[[ RECORDS PROVIDED open ]]

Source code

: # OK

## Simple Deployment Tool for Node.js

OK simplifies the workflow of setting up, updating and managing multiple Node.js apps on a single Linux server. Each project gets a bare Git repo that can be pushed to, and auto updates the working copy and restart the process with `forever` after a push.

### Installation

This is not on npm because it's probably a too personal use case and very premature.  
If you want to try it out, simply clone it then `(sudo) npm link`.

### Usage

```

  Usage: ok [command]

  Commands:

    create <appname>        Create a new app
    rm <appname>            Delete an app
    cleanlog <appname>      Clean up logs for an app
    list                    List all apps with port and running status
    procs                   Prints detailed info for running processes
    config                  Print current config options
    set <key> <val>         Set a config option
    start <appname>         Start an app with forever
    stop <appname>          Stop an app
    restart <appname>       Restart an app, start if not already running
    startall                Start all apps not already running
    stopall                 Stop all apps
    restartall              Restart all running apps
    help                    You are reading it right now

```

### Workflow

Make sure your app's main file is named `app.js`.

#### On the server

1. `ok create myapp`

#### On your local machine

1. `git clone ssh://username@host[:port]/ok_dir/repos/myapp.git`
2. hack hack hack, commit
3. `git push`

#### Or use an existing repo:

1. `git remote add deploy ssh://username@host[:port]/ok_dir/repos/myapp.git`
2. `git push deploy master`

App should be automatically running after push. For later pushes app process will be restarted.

[[ RECORDS PROVIDED closed ]]

EXERCISE OBJECTIVE =>
Tally the lines of the entries that include the word "host" and give only the total.

ANSWER SECTION =>
2